Austria Far-Right Under Pressure After Fresh Fraud Allegations

Far-right Austrian Vice Chancellor Heinz-Christian Strache. Photo: AFP

Austria’s far-right FPOe party was under pressure Friday after fresh allegations of fraudulent expense claims against its former leader surfaced just ahead of key parliamentary polls at the weekend.

Heinz-Christian Strache, former vice-chancellor and Freedom Party head, was forced to step down in May as corruption allegations sank him and the coalition government led by center-right Chancellor Sebastian Kurz.

Now Strache faces renewed suspicions – this time that he abused his party’s expense account for his own purposes.

Kurz’s People’s Party (OeVP) is widely expected to gain most votes again in Sunday’s vote but not enough to form a majority government on its own.
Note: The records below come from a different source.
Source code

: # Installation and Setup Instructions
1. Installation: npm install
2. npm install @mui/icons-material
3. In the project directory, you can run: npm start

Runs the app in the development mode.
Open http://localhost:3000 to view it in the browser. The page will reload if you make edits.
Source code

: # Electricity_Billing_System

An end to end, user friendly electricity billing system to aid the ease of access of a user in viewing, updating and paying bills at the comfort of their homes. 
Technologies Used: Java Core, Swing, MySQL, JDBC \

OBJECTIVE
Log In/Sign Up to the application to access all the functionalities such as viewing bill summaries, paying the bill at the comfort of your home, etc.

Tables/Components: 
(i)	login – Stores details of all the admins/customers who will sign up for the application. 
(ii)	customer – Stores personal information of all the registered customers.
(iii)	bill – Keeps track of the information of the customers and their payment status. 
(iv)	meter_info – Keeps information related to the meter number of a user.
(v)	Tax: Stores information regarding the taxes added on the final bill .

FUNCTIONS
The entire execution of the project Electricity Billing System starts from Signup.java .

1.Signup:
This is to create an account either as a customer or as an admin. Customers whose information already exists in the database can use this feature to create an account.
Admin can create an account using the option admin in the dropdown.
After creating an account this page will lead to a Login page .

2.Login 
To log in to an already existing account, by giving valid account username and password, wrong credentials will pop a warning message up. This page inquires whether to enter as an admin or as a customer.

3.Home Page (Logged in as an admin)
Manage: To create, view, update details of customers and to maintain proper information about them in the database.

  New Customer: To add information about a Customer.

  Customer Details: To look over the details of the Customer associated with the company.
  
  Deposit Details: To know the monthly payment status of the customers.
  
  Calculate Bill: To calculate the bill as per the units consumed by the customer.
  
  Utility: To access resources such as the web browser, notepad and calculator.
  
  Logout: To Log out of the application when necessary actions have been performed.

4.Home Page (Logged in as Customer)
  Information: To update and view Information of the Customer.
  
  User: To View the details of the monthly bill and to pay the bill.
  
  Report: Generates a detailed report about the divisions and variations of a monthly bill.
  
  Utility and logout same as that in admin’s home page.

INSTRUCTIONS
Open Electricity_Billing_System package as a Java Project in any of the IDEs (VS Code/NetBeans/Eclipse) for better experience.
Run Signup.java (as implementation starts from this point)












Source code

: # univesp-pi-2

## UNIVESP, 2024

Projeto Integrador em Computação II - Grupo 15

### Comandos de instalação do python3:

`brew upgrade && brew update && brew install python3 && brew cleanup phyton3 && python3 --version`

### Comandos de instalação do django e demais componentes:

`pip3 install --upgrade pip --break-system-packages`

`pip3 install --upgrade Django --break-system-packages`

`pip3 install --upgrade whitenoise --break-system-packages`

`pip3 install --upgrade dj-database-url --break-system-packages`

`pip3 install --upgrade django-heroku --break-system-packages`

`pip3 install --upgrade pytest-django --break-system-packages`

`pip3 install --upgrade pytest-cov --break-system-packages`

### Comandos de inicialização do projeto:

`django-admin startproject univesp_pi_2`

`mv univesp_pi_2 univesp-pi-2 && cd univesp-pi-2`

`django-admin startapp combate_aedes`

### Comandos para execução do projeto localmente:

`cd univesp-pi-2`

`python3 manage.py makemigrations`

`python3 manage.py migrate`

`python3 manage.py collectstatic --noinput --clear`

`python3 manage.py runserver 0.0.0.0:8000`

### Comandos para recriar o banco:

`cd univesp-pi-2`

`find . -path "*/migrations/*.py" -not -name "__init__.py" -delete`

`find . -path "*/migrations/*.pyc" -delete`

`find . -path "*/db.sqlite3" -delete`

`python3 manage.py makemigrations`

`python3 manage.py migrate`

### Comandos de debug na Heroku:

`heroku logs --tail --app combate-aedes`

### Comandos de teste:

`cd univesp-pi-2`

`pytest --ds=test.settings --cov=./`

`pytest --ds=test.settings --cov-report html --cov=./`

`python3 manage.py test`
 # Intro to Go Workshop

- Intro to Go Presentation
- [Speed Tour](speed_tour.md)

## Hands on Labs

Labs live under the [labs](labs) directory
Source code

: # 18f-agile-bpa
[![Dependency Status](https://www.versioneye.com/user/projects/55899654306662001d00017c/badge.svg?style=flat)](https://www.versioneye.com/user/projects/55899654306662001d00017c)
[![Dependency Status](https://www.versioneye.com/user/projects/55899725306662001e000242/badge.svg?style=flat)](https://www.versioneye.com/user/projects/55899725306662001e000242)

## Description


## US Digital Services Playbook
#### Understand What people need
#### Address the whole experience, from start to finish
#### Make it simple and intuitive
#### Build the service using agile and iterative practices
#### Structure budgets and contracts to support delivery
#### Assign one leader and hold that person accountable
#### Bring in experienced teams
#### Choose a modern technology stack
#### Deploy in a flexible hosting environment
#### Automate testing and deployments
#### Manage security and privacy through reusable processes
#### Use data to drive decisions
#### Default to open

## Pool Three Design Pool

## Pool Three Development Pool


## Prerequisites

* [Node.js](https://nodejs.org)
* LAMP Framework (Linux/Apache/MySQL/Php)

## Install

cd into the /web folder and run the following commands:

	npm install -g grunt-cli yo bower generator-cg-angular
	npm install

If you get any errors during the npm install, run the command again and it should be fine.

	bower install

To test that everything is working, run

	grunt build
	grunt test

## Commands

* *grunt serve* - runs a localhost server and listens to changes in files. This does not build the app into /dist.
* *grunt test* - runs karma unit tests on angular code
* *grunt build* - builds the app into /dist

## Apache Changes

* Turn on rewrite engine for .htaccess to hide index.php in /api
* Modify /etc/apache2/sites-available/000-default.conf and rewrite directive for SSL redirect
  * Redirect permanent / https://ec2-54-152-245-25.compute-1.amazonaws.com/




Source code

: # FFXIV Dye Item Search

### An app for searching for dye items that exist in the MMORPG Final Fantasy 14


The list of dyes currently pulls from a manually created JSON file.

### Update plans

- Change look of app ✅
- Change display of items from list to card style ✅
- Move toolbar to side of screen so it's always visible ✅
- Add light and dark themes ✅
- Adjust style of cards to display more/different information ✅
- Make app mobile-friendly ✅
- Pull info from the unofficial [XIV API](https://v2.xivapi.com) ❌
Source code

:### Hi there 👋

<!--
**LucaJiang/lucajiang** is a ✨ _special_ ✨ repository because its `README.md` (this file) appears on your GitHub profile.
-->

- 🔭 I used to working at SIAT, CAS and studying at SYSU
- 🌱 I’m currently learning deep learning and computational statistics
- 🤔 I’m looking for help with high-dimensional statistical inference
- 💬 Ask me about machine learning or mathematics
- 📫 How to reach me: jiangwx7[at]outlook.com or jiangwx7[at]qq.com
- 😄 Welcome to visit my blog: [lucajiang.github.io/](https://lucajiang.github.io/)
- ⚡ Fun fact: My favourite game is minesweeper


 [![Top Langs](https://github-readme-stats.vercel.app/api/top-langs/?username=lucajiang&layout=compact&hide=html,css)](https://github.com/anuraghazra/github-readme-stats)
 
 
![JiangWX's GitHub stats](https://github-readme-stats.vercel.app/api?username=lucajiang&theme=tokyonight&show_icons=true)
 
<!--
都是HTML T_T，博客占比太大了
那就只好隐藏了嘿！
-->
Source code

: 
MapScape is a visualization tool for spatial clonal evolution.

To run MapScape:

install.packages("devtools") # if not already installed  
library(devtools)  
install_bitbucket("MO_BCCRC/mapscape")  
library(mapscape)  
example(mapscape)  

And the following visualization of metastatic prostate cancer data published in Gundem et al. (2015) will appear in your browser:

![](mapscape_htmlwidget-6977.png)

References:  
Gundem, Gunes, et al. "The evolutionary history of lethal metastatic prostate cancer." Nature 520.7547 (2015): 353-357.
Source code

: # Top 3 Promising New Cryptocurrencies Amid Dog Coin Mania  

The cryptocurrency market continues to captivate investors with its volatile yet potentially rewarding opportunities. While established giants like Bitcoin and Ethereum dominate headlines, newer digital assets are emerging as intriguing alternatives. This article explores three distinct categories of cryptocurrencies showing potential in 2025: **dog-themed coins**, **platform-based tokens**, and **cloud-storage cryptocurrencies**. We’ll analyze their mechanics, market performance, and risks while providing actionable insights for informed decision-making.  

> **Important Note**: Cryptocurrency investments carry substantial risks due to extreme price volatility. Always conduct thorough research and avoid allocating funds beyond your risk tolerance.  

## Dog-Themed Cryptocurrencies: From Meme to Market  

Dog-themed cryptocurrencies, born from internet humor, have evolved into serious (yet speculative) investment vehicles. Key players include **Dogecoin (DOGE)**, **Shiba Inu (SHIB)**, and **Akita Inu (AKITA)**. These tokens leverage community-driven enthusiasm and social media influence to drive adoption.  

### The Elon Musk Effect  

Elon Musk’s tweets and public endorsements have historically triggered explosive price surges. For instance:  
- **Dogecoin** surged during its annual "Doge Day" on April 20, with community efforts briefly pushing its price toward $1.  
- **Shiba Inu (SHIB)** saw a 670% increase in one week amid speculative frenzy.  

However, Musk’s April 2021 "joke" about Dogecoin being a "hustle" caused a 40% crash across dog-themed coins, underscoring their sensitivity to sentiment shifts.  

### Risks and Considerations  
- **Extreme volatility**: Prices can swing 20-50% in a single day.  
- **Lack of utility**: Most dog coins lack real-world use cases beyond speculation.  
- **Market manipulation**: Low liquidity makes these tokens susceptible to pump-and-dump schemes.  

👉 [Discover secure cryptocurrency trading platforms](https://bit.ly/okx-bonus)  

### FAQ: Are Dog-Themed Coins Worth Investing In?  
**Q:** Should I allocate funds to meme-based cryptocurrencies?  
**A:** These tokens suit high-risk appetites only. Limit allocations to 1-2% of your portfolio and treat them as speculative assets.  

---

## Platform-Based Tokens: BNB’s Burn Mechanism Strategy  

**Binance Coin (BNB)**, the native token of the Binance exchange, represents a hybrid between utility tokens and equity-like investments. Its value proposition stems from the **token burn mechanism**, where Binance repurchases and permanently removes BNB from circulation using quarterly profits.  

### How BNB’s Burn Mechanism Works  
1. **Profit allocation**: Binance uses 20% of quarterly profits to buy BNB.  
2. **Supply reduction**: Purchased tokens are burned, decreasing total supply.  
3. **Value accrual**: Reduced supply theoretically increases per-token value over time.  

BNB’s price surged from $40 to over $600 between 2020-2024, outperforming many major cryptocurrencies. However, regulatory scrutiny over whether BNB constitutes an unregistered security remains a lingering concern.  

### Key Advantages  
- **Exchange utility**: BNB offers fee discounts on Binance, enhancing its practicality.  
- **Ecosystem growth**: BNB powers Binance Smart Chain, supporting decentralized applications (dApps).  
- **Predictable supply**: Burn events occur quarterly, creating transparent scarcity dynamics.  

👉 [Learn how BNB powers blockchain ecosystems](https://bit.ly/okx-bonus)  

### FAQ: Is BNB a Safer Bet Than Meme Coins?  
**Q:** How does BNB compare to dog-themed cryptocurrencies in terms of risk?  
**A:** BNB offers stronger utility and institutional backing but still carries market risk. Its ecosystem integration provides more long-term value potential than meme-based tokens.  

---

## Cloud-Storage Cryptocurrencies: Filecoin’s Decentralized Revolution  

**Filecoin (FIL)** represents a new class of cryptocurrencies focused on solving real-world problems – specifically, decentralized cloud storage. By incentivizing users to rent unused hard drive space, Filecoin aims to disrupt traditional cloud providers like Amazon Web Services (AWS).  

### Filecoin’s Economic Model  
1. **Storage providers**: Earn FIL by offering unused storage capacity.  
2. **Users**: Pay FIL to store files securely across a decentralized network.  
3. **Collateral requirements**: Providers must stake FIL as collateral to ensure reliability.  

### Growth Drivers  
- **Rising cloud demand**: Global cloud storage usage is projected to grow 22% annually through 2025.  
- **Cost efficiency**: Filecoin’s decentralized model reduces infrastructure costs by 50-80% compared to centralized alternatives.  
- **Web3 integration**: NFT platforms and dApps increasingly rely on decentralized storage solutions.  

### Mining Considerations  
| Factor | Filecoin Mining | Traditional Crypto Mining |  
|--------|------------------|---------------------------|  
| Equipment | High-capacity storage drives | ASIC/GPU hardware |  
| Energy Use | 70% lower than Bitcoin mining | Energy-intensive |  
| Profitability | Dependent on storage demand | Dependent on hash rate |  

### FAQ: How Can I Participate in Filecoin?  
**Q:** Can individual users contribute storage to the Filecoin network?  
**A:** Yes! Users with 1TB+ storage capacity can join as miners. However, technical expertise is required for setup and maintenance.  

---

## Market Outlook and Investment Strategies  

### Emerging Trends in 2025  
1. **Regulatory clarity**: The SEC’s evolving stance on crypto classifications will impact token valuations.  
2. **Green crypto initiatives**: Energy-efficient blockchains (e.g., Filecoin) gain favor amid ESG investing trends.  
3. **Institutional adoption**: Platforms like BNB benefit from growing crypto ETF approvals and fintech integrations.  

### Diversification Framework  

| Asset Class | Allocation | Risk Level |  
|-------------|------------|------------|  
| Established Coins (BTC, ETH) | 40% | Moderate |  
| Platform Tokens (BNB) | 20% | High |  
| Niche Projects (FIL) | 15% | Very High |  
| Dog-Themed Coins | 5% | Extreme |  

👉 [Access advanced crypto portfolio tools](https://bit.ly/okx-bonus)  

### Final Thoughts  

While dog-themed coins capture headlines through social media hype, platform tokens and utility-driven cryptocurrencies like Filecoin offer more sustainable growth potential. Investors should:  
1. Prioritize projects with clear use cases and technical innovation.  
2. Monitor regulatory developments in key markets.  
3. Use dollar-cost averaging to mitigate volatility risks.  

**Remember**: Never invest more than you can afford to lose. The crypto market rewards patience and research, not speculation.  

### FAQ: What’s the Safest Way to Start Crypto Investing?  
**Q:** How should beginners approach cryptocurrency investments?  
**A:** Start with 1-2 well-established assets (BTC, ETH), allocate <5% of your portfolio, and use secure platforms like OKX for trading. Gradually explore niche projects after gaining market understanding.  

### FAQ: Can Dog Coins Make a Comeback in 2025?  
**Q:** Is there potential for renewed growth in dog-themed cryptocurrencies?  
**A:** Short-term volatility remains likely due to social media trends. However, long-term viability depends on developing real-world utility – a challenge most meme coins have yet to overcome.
In that case, analysts say Kurz, 33, would likely seek to renew the coalition with the FPOe which collapsed in May. But that just got more difficult as Strache struggles with the latest allegations which have also snagged the party’s new leader.

Norbert Hofer, who took over from Strache after the “Ibiza-gate” graft scandal surfaced, vowed “full transparency” during a final television debate with all the parties’ top candidates late Thursday.

“I’m not one to deal gently with things if it’s necessary,” Hofer said when asked about the allegations against his former boss.

Staunchly anti-immigrant, the FPOe has seen a surge in popularity in recent years as its leaders have increasingly drawn on Islamophobic sentiments for support.

‘Sparks Fly’

Austrian media headlines on Friday focused on the issue as the bad press against the still influential Strache stoked fears in the FPOe that voters could stay away from the polls on Sunday as a result.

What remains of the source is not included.